DR. LINK: I have no further questions. Thank you.
THE PRESIDENT: You have stated that regulation No. 4. was in the winter of 1943. I think you are mistaken about that, was it not in 1944?
THE WITNESS, BUCHHOLZ: I did not quite understand your question, your Honor, in what I was supposed to be mistaken?
THE PRESIDENT: In referring to the directive of Engert, which is designated in the exhibit as regulation No. 4, you stated that was in the year 1943, but are you not mistaken about that?
THE WITNESS, BUCHHOLZ: Yes, that is correct, it was 1944.
DR. DOETZER (for defendant Nebelung): May it please the Court, I ask permission to continue the cross examination?
THE PRESIDENT: Proceed.
DR. DOETZER: My questions relate to the affidavit of the witness, exhibit 301, NG 534, and they relate in particular to the statements which are in the German book, on the last two pages, pages 56 and 57 of the German document, 39 and 60 of the English, and they are concerned with the procedures and. methods of the People's Court.
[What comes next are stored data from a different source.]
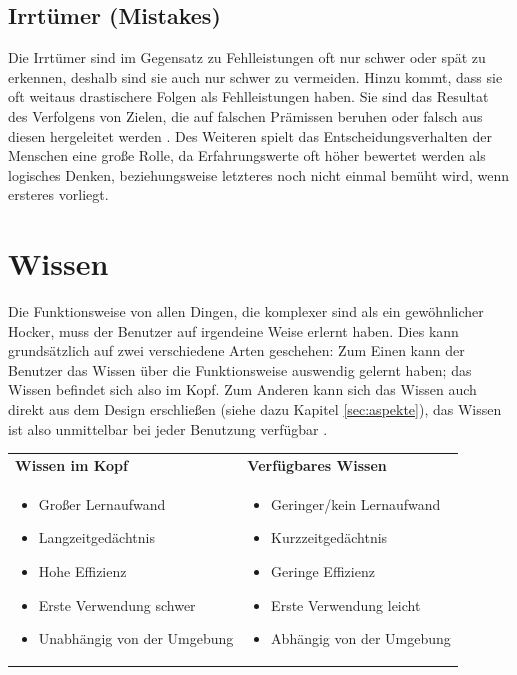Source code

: \documentclass[parskip,headsepline, headtopline, %
footsepline, oneside, 12pt, headings=small]{scrreprt}
\begin{document}
\subsection{Irrtümer (Mistakes)}

Die Irrtümer sind im Gegensatz zu Fehlleistungen oft nur schwer oder spät zu erkennen, deshalb sind sie auch nur schwer zu vermeiden. Hinzu kommt, dass sie oft weitaus drastischere Folgen als Fehlleistungen haben. Sie sind das Resultat des Verfolgens von Zielen, die auf falschen Prämissen beruhen oder falsch aus diesen hergeleitet werden \cite[S. 114]{don}. Des Weiteren spielt das Entscheidungsverhalten der Menschen eine große Rolle, da Erfahrungswerte oft höher bewertet werden als logisches Denken, beziehungsweise letzteres noch nicht einmal bemüht wird, wenn ersteres vorliegt.

\section{Wissen}

Die Funktionsweise von allen Dingen, die komplexer sind als ein gewöhnlicher Hocker, muss der Benutzer auf irgendeine Weise erlernt haben. Dies kann grundsätzlich auf zwei verschiedene Arten geschehen: Zum Einen kann der Benutzer das Wissen über die Funktionsweise auswendig gelernt haben; das Wissen befindet sich also im Kopf. Zum Anderen kann sich das Wissen auch direkt aus dem Design erschließen (siehe dazu Kapitel \ref{sec:aspekte}), das Wissen ist also unmittelbar bei jeder Benutzung verfügbar \cite[S. 54ff]{don}. 

\begin{tabular}{p{}p{}}\vspace{6pt}
\hspace{1cm}\textbf{Wissen im Kopf} & \vspace{6pt}\hspace{1cm}\textbf{Verfügbares Wissen}\\
\begin{itemize}
\item Großer Lernaufwand
\item Langzeitgedächtnis
\item Hohe Effizienz
\item Erste Verwendung schwer
\item Unabhängig von der Umgebung
\end{itemize} &
\begin{itemize}
\item Geringer/kein Lernaufwand
\item Kurzzeitgedächtnis
\item Geringe Effizienz
\item Erste Verwendung leicht
\item Abhängig von der Umgebung
\end{itemize}
\\
\end{tabular}
\end{document}
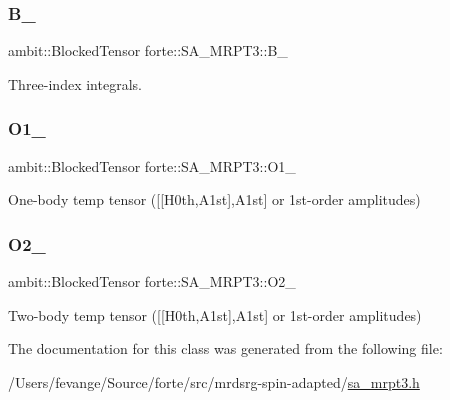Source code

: \subsubsection{\texorpdfstring{B\+\_\+}{B\_}}
{\footnotesize\ttfamily ambit\+::\+Blocked\+Tensor forte\+::\+S\+A\+\_\+\+M\+R\+P\+T3\+::\+B\+\_\+\hspace{0.3cm}{\ttfamily [protected]}}



Three-\/index integrals. 

\mbox{\label{classforte_1_1_s_a___m_r_p_t3_a5b0747b050768825be3c5ff94adadfc9}} 
\subsubsection{\texorpdfstring{O1\+\_\+}{O1\_}}
{\footnotesize\ttfamily ambit\+::\+Blocked\+Tensor forte\+::\+S\+A\+\_\+\+M\+R\+P\+T3\+::\+O1\+\_\+\hspace{0.3cm}{\ttfamily [protected]}}



One-\/body temp tensor (\mbox{[}\mbox{[}H0th,A1st\mbox{]},A1st\mbox{]} or 1st-\/order amplitudes) 

\mbox{\label{classforte_1_1_s_a___m_r_p_t3_abd2d0c57869558eee2438f7ea31ac711}} 
\subsubsection{\texorpdfstring{O2\+\_\+}{O2\_}}
{\footnotesize\ttfamily ambit\+::\+Blocked\+Tensor forte\+::\+S\+A\+\_\+\+M\+R\+P\+T3\+::\+O2\+\_\+\hspace{0.3cm}{\ttfamily [protected]}}



Two-\/body temp tensor (\mbox{[}\mbox{[}H0th,A1st\mbox{]},A1st\mbox{]} or 1st-\/order amplitudes) 



The documentation for this class was generated from the following file\+:\begin{DoxyCompactItemize}
\item 
/\+Users/fevange/\+Source/forte/src/mrdsrg-\/spin-\/adapted/\mbox{\hyperlink{sa__mrpt3_8h}{sa\+\_\+mrpt3.\+h}}\end{DoxyCompactItemize}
Q Father, may I direct some questions to you? During your examination, you pointed out your opinion in regard to methods and procedures of the People's Court. During your activities as Chaplain did you ever participate in a trial of the People's Court?
A No.
Q During your activities in Berlin, did you over speak with a judge of the People's Court about the methods and procedures of tho People's Court?
A No.
Q Then, I probably understand your affidavit correctly, if I think that your statement which you made there, are based on the stories told you by those who were sentenced?
A My statements wore based, first of all, on what those who have been sentenced told me about the trial, and on the other hand, on those things I had heard from relatives of the convicted; the relatives who had the opportunity to witness the trials.
Q Father, at that time, did this circle of persons tell you that the trials and methods before all senate of the People's Court were the same, or did you gain the impression from these conversations that between the individual sentences, their methods, the trials and procedures, there were basic differences?